The disc then includes more archival interviews, including two with Sammo Hung (one from 2005 and the other from 2007), one with Yuen Biao, and another with Yukari Oshima. The Biao and Oshima interviews (running 24 minutes and 30 minutes, respectively) feature the actors talking briefly about their background before getting into the film, sharing details about the production, and working with the other performers. Hung talks about his love of westerns and working with performers like Biao and Rothrock in his interviews. There’s also some discussion around the stunt work and how he obtained a vintage locomotive in Thailand.
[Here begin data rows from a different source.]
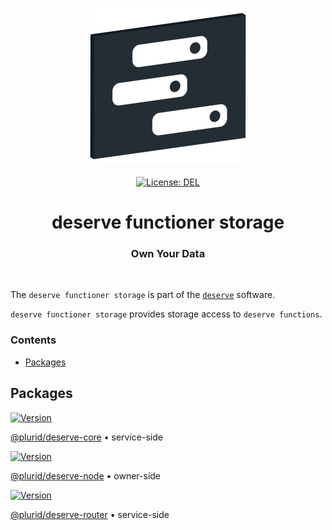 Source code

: <p align="center">
    <img src="https://raw.githubusercontent.com/plurid/deserve/master/about/identity/deserve-logo.png" height="250px">
    <br />
    <br />
    <a target="_blank" href="https://github.com/plurid/deserve/blob/master/LICENSE">
        <img src="https://img.shields.io/badge/license-DEL-blue.svg?colorB=1380C3&style=for-the-badge" alt="License: DEL">
    </a>
</p>



<h1 align="center">
    deserve functioner storage
</h1>


<h3 align="center">
    Own Your Data
</h3>


<br />


The `deserve functioner storage` is part of the [`deserve`](https://github.com/plurid/deserve) software.


`deserve functioner storage` provides storage access to `deserve functions`.



### Contents

+ [Packages](#packages)



## Packages


<a target="_blank" href="https://www.npmjs.com/package/@plurid/deserve-core">
    <img src="https://img.shields.io/npm/v/@plurid/deserve-core.svg?logo=npm&colorB=1380C3&style=for-the-badge" alt="Version">
</a>

[@plurid/deserve-core][deserve-core] • service-side

[deserve-core]: https://github.com/plurid/deserve/tree/master/packages/deserve-core


<a target="_blank" href="https://www.npmjs.com/package/@plurid/deserve-node">
    <img src="https://img.shields.io/npm/v/@plurid/deserve-node.svg?logo=npm&colorB=1380C3&style=for-the-badge" alt="Version">
</a>

[@plurid/deserve-node][deserve-node] • owner-side

[deserve-node]: https://github.com/plurid/deserve/tree/master/packages/deserve-node


<a target="_blank" href="https://www.npmjs.com/package/@plurid/deserve-router">
    <img src="https://img.shields.io/npm/v/@plurid/deserve-router.svg?logo=npm&colorB=1380C3&style=for-the-badge" alt="Version">
</a>

[@plurid/deserve-router][deserve-router] • service-side

[deserve-router]: https://github.com/plurid/deserve/tree/master/packages/deserve-router
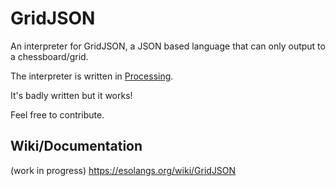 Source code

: # GridJSON
An interpreter for GridJSON, a JSON based language that can only output to a chessboard/grid.

The interpreter is written in [Processing](https://processing.org/).

It's badly written but it works!

Feel free to contribute.

## Wiki/Documentation
(work in progress)
https://esolangs.org/wiki/GridJSON

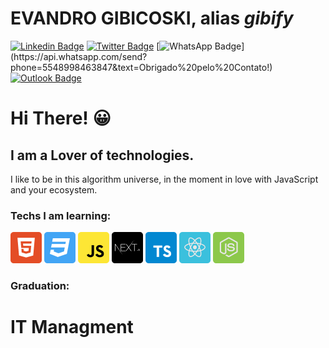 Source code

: 
# EVANDRO GIBICOSKI, alias ***gibify***

[![Linkedin Badge](https://img.shields.io/badge/LinkedIn-0077B5?style=for-the-badge&logo=linkedin&logoColor=white&link=https://www.linkedin.com/in/gibifyofficial/)](https://www.linkedin.com/in/gibifyofficial/)
[![Twitter Badge](https://img.shields.io/badge/Twitter-1DA1F2?style=for-the-badge&logo=twitter&logoColor=white&link=https://www.twitter.com/gibifyofficial)](https://twitter.com/gibifyofficial)
[![WhatsApp Badge](https://img.shields.io/badge/WhatsApp-25D366?style=for-the-badge&logo=whatsapp&logoColor=white&link=https://api.whatsapp.com/send?phone=5548998463847&text=Obrigado%20pelo%20Contato!)](https://api.whatsapp.com/send?phone=5548998463847&text=Obrigado%20pelo%20Contato!)
[![Outlook Badge](https://img.shields.io/badge/Microsoft_Outlook-0078D4?style=for-the-badge&logo=microsoft-outlook&logoColor=white)](evandrogibicoski@outlook.com)

# Hi There! 😀

## I am a Lover of technologies.
I like to be in this algorithm universe, in the moment in love with JavaScript and your ecosystem.


### Techs I am learning:

![html5](https://github.com/gibify/gibify/blob/master/assets/html5%201.png)
![css3](https://github.com/gibify/gibify/blob/master/assets/css3%201.png)
![javascript](https://github.com/gibify/gibify/blob/master/assets/javascript%201.png)
![nextjs](https://github.com/gibify/gibify/blob/master/assets/nextjs.png)
![typescript](https://github.com/gibify/gibify/blob/master/assets/typescript.png)
![reactJS](https://github.com/gibify/gibify/blob/master/assets/reactjs%201.png)
![nodeJS](https://github.com/gibify/gibify/blob/master/assets/node%201.png)

### Graduation:

# IT Managment


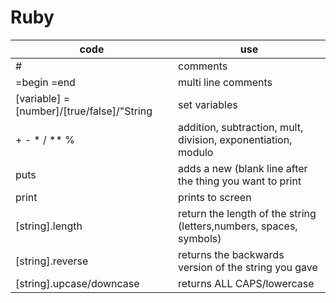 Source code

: # Ruby
| code | use | 
|------|-----|
| # | comments | 
| =begin =end | multi line comments | 
| [variable] = [number]/[true/false]/"String | set variables |
| + - * / ** % | addition, subtraction, mult, division, exponentiation, modulo |
| puts | adds a new (blank line after the thing you want to print |
| print | prints to screen | 
| [string].length | return the length of the string (letters,numbers, spaces, symbols) |
| [string].reverse | returns the backwards version of the string you gave | 
| [string].upcase/downcase | returns ALL CAPS/lowercase |

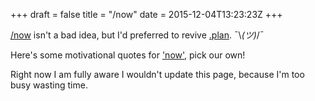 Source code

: +++
draft = false
title = "/now"
date = 2015-12-04T13:23:23Z
+++



[/now](http://nownownow.com/) isn't a bad idea, but I'd preferred to revive
[.plan](http://www.catb.org/jargon/html/P/plan-file.html). ¯\\_(ツ)_/¯

Here's some motivational quotes for
['now'](http://www.brainyquote.com/quotes/keywords/now.html), pick our own!


Right now I am fully aware I wouldn't update this page, because I'm too busy
wasting time.

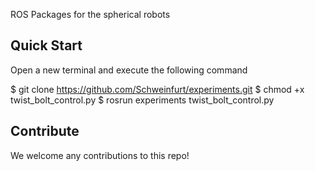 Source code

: ROS Packages for the spherical robots

## Quick Start
Open a new terminal and execute the following command

  $ git clone https://github.com/Schweinfurt/experiments.git
  $ chmod +x twist_bolt_control.py
  $ rosrun experiments twist_bolt_control.py
  
  
## Contribute
We welcome any contributions to this repo!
Nothing all that surprising or revealing, but there are some interesting stories about the production and the stunt work.

The disc then closes with the alternate English credits for the opening and closing of the film (which appear in the English-language version with the title Shanghai Express) and then a trailer gallery featuring the Hong Kong and Export trailers, as well as the Tai Seng Video trailer.

The limited edition also comes with a booklet featuring a couple of essays. The first, written by David West, covers director/start Sammo Hung's career leading up to Millionaires' Express, while the second, by Jonathan Clements, focuses solely on the film with an opening that humorously points out how it's unclear where (and when) the film takes place.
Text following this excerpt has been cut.